I just saw Richard Ben Veniste pontificating on Charlie Rose. The problem on 9/11, he has determined, is that the FBI, CIA and other intelligence agencies weren't sharing information.

Oh, well done! No mention of the fact that left has been assailing the whole idea of intelligence, which after all means invading the privacy of others, for years. No mention of the fact that attack after attack throughout the 1990s the administration clucked unhappily and did little or nothing, while bin Laden built up al Qaeda and trained suicide bombers. The whole effort, if these hearings are any indication, has been to somehow pin the whole disaster on Bush.

What can you expect from people who think the way to fight crime is to outlaw firearms?

Lileks noticed pretty much the same thing but writes it better.

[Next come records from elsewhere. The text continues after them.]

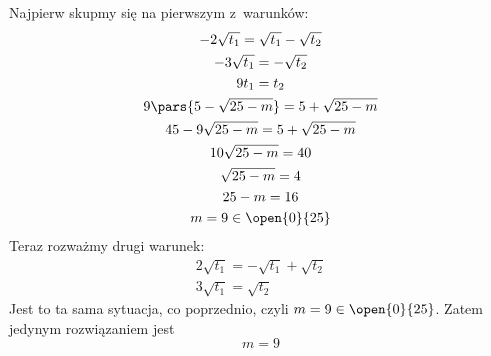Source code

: Najpierw skupmy się na pierwszym z~warunków:
\begin{gather*}
    -2\sqrt{t_1} = \sqrt{t_1} - \sqrt{t_2}\\
    -3\sqrt{t_1} = -\sqrt{t_2}\\
    9t_1 = t_2\\
    9\pars{5 - \sqrt{25 - m}} = 5 + \sqrt{25 - m}\\
    45 - 9\sqrt{25 - m} = 5 + \sqrt{25 - m}\\
    10\sqrt{25 - m} = 40\\
    \sqrt{25 - m} = 4\\
    25 - m = 16\\
    m = 9 \in \open{0}{25}
\end{gather*}
Teraz rozważmy drugi warunek:
\begin{gather*}
    2\sqrt{t_1} = -\sqrt{t_1} + \sqrt{t_2}\\
    3\sqrt{t_1} = \sqrt{t_2}
\end{gather*}
Jest to ta sama sytuacja, co poprzednio, czyli \(m = 9 \in \open{0}{25}\). Zatem jedynym rozwiązaniem jest
\begin{equation*}
    m = 9
\end{equation*}
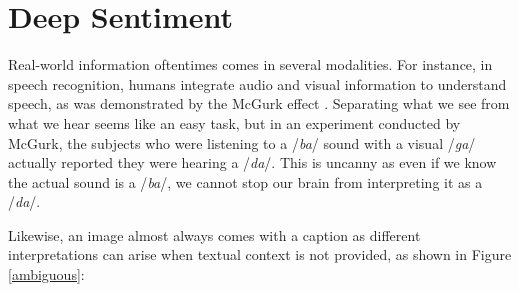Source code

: \chapter{Deep Sentiment}

Real-world information oftentimes comes in several modalities. For instance, in speech recognition, humans integrate audio and visual information to understand speech, as was demonstrated by the McGurk effect \cite{mcgurk}. Separating what we see from what we hear seems like an easy task, but in an experiment conducted by McGurk, the subjects who were listening to a /{\em ba}/ sound with a visual /{\em ga}/ actually reported they were hearing a /{\em da}/. This is uncanny as even if we know the actual sound is a /{\em ba}/, we cannot stop our brain from interpreting it as a /{\em da}/.

Likewise, an image almost always comes with a caption as different interpretations can arise when textual context is not provided, as shown in Figure \ref{ambiguous}:


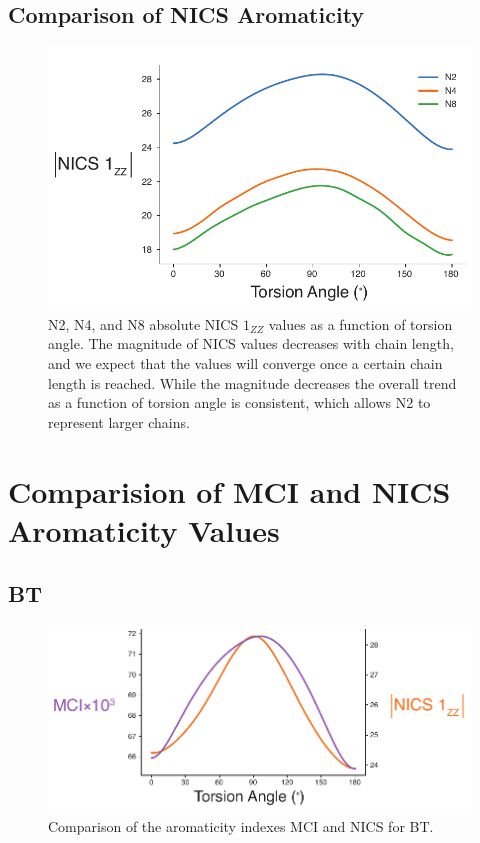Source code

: \clearpage
\subsection{Comparison of NICS Aromaticity}
\begin{figure}[hbt!]
    \centering
    \includegraphics{figures/append_aroma/p_NICS_compare_copy.pdf}
    \caption[Aromaticity of Different Length Thiophene Oligomers ]{N2, N4, and N8 absolute NICS $1_{ZZ}$ values as a function of torsion angle. The magnitude of NICS values decreases with chain length, and we expect that the values will converge once a certain chain length is reached. While the magnitude decreases the overall trend as a function of torsion angle is consistent, which allows N2 to represent larger chains.}
    \label{fig:p_NICS_compare}
\end{figure}

\clearpage
\section{Comparision of MCI and NICS Aromaticity Values}\label{sec:aroma_mci_nics_comp}

\subsection{BT}
\begin{figure}[hbt!]
    \centering
    \includegraphics{figures/append_aroma/pt_aroma_compare_copy.pdf}
    \caption[Comparison of the Aromaticity Indexes MCI and NICS for BT]{Comparison of the aromaticity indexes MCI and NICS for BT.}
    \label{fig:pt_aroma_compare}
\end{figure}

There were a bunch of wire stories in the papers today based on today's final hearing of the commission, which basically revealed what we knew on 9/12/01. The actual tapes that were released really are chilling, but of course newspapers can't convey that like TV and radio. They may think this is bad for the administration, but to me it was a reminder of how truly evil terrorism is and how truly unserious the left is about confronting it.

The most disgusting story of the day was this one, in which Rumsfeld admitted keeping the capture of a terrorist leader secret at the request of the CIA. This is being spun as a human rights violation because the Red Cross wasn't notified about this man, but the Geneva Conventions don't apply to terrorists. They aren't POWs because they are illegal combatants. I can think of a number of good reasons to keep such a capture secret, so why can't these elite folks who see themselves as the intellectual's alternative to the government?

The press is getting more and more arrogant all the time. The New York Times has lost its objectivity completely and the wire "services" sound more like Al Jazeera than news organizations.

Mickey Kaus apparently agrees, although he restricts his comments to Dan Rather's heir apparent at CBS News.